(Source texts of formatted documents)
■ ■ ■ ■ ■ ■ ■

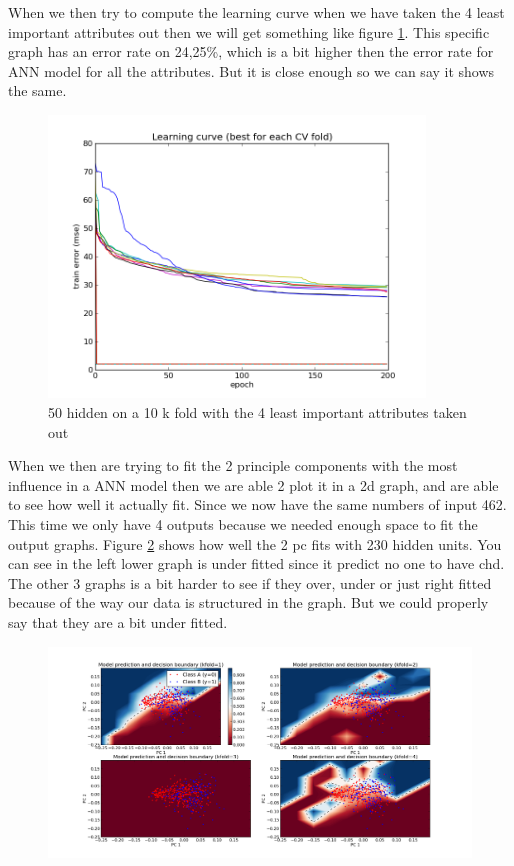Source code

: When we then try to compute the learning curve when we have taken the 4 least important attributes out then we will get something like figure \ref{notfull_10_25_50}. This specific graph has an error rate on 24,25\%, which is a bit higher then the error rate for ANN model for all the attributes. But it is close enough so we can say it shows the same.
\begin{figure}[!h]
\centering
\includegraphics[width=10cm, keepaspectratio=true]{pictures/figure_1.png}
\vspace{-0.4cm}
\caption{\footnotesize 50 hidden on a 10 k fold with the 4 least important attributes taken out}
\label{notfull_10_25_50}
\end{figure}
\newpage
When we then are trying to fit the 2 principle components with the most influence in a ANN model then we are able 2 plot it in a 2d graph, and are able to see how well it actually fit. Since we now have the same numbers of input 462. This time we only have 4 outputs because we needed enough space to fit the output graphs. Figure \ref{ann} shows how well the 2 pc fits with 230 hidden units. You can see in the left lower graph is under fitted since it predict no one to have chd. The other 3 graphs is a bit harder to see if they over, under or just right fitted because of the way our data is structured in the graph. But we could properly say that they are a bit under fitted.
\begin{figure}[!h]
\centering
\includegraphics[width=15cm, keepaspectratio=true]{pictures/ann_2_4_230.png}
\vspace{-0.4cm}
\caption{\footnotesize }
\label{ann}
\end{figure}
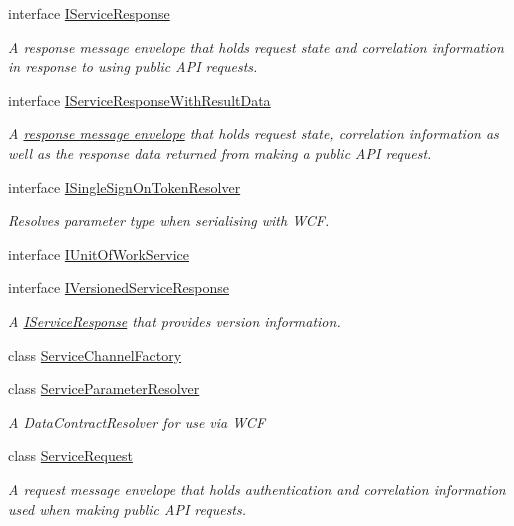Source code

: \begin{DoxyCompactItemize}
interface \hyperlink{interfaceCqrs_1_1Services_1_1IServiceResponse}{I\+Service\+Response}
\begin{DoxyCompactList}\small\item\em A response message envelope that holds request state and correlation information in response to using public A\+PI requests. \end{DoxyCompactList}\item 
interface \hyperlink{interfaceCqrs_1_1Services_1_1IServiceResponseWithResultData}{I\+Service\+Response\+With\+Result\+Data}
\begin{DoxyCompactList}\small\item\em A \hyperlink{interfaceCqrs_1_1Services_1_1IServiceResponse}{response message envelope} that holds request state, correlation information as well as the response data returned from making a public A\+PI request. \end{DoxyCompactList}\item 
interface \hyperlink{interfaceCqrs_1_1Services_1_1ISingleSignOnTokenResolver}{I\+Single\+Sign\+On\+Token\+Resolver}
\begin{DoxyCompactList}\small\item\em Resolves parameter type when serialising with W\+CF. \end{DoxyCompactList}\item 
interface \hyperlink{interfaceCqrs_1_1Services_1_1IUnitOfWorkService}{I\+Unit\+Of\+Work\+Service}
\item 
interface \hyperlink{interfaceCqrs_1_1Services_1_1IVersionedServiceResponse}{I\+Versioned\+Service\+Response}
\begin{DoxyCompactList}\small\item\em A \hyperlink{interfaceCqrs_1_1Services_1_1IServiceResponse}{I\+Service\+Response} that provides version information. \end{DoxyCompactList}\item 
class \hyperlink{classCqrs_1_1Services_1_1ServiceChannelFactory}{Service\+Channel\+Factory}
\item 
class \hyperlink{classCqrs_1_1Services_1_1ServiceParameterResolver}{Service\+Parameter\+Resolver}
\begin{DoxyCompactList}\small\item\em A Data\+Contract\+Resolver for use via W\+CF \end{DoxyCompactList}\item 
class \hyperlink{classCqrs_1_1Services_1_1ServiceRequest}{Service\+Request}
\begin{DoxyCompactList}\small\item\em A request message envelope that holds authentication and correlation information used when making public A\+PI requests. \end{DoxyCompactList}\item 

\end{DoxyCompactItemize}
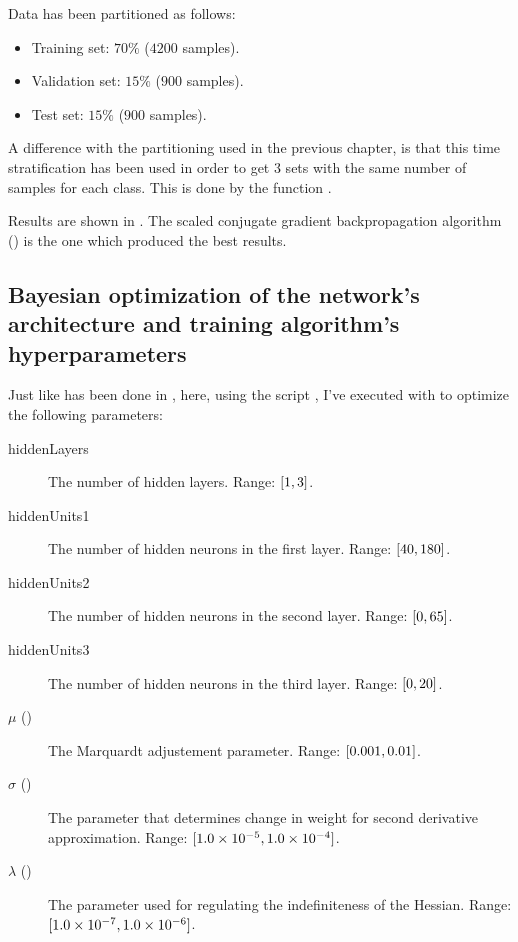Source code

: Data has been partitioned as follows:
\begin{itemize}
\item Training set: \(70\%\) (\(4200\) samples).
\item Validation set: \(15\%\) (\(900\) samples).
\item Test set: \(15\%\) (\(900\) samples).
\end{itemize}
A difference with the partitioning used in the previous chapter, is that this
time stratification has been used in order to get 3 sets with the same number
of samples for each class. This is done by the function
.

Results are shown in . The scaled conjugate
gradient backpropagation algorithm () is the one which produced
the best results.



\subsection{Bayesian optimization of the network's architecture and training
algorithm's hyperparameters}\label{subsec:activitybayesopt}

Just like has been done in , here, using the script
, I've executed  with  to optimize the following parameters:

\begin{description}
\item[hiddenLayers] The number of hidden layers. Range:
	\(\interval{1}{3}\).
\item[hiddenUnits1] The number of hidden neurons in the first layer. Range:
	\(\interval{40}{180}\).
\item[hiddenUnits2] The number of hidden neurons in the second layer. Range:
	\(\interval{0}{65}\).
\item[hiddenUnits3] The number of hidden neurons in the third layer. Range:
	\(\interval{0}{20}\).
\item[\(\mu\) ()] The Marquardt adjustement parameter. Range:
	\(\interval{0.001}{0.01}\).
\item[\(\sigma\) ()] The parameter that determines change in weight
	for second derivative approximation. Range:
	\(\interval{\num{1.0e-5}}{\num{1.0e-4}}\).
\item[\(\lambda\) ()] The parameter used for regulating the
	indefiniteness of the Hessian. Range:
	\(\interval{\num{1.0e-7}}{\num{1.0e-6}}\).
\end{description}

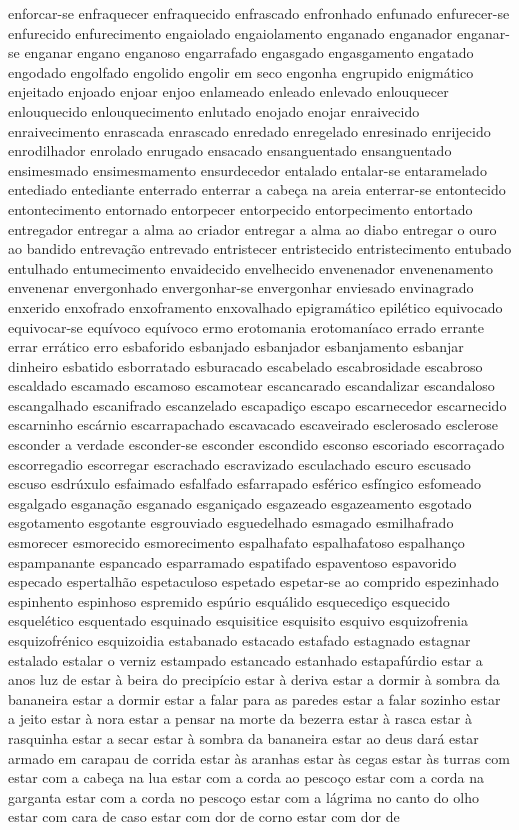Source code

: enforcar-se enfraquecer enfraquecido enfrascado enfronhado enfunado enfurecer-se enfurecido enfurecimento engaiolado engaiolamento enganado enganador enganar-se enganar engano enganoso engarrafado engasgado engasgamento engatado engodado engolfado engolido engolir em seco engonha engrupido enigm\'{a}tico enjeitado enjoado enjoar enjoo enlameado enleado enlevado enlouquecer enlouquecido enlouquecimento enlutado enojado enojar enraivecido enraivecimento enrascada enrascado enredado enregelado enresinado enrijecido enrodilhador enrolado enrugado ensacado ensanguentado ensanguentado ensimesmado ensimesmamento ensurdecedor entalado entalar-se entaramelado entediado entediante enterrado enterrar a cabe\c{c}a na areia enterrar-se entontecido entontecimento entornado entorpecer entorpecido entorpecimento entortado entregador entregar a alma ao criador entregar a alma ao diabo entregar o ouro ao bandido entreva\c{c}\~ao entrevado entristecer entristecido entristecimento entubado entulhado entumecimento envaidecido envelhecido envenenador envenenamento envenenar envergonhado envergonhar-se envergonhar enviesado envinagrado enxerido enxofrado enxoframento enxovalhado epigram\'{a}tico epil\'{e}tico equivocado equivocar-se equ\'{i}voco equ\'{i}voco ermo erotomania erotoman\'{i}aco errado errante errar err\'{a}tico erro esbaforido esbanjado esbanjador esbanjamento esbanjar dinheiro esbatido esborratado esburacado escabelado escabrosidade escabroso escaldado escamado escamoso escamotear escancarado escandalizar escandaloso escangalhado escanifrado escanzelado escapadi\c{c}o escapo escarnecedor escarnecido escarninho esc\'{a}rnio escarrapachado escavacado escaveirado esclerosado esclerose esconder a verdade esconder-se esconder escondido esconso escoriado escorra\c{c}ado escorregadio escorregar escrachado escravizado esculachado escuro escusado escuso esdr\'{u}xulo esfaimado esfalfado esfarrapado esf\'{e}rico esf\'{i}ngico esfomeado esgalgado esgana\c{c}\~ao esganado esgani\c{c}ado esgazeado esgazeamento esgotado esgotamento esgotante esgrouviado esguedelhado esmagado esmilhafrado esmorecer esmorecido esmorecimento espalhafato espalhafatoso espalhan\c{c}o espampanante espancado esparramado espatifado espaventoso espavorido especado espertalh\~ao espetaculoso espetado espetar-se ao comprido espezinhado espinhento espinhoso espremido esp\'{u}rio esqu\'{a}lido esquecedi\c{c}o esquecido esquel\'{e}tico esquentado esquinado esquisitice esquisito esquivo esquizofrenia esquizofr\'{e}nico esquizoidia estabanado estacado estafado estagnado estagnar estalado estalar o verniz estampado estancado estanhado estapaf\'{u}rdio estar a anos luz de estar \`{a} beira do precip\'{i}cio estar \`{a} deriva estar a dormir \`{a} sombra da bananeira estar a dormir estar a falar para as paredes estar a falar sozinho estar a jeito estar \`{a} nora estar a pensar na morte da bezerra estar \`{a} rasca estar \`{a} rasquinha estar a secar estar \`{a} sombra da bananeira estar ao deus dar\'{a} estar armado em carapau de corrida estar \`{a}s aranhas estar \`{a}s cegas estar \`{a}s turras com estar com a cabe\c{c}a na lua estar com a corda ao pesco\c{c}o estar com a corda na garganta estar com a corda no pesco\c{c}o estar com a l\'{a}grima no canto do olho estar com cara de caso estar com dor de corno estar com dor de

■ ■ ■ ■ ■ ■ ■

**Instructions to follow**
Copy each line above that contains the string "algorithm".

**Answer below**
gradient backpropagation algorithm () is the one which produced
algorithm's hyperparameters}\label{subsec:activitybayesopt}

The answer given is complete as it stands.